Record excerpts Start Marker

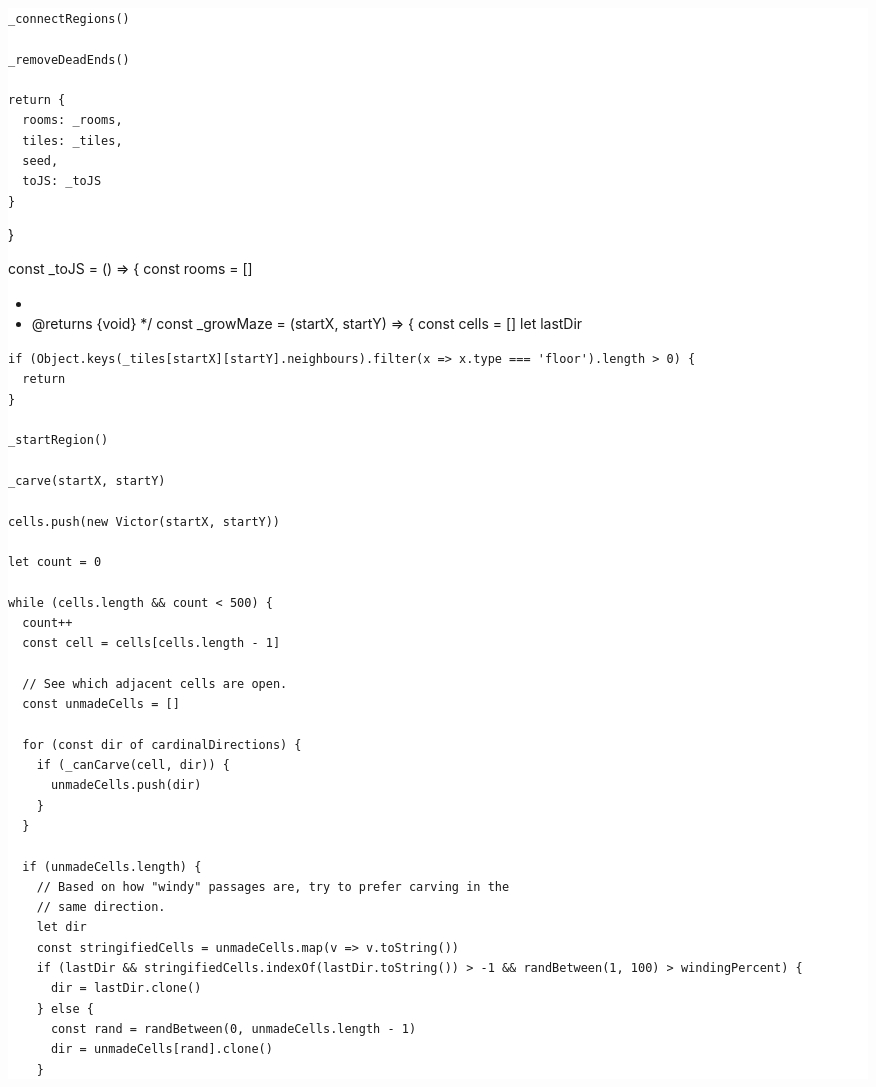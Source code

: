     _connectRegions()

    _removeDeadEnds()

    return {
      rooms: _rooms,
      tiles: _tiles,
      seed,
      toJS: _toJS
    }
  }

  const _toJS = () => {
    const rooms = []


   *
   * @returns {void}
   */
  const _growMaze = (startX, startY) => {
    const cells = []
    let lastDir

    if (Object.keys(_tiles[startX][startY].neighbours).filter(x => x.type === 'floor').length > 0) {
      return
    }

    _startRegion()

    _carve(startX, startY)

    cells.push(new Victor(startX, startY))

    let count = 0

    while (cells.length && count < 500) {
      count++
      const cell = cells[cells.length - 1]

      // See which adjacent cells are open.
      const unmadeCells = []

      for (const dir of cardinalDirections) {
        if (_canCarve(cell, dir)) {
          unmadeCells.push(dir)
        }
      }

      if (unmadeCells.length) {
        // Based on how "windy" passages are, try to prefer carving in the
        // same direction.
        let dir
        const stringifiedCells = unmadeCells.map(v => v.toString())
        if (lastDir && stringifiedCells.indexOf(lastDir.toString()) > -1 && randBetween(1, 100) > windingPercent) {
          dir = lastDir.clone()
        } else {
          const rand = randBetween(0, unmadeCells.length - 1)
          dir = unmadeCells[rand].clone()
        }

Record excerpts End Marker

(Problem requirements): Quote only the lines from the one containing "let lastDir" through the final line of the records, with both ends included.

(Reply):
    let lastDir

    if (Object.keys(_tiles[startX][startY].neighbours).filter(x => x.type === 'floor').length > 0) {
      return
    }

    _startRegion()

    _carve(startX, startY)

    cells.push(new Victor(startX, startY))

    let count = 0

    while (cells.length && count < 500) {
      count++
      const cell = cells[cells.length - 1]

      // See which adjacent cells are open.
      const unmadeCells = []

      for (const dir of cardinalDirections) {
        if (_canCarve(cell, dir)) {
          unmadeCells.push(dir)
        }
      }

      if (unmadeCells.length) {
        // Based on how "windy" passages are, try to prefer carving in the
        // same direction.
        let dir
        const stringifiedCells = unmadeCells.map(v => v.toString())
        if (lastDir && stringifiedCells.indexOf(lastDir.toString()) > -1 && randBetween(1, 100) > windingPercent) {
          dir = lastDir.clone()
        } else {
          const rand = randBetween(0, unmadeCells.length - 1)
          dir = unmadeCells[rand].clone()
        }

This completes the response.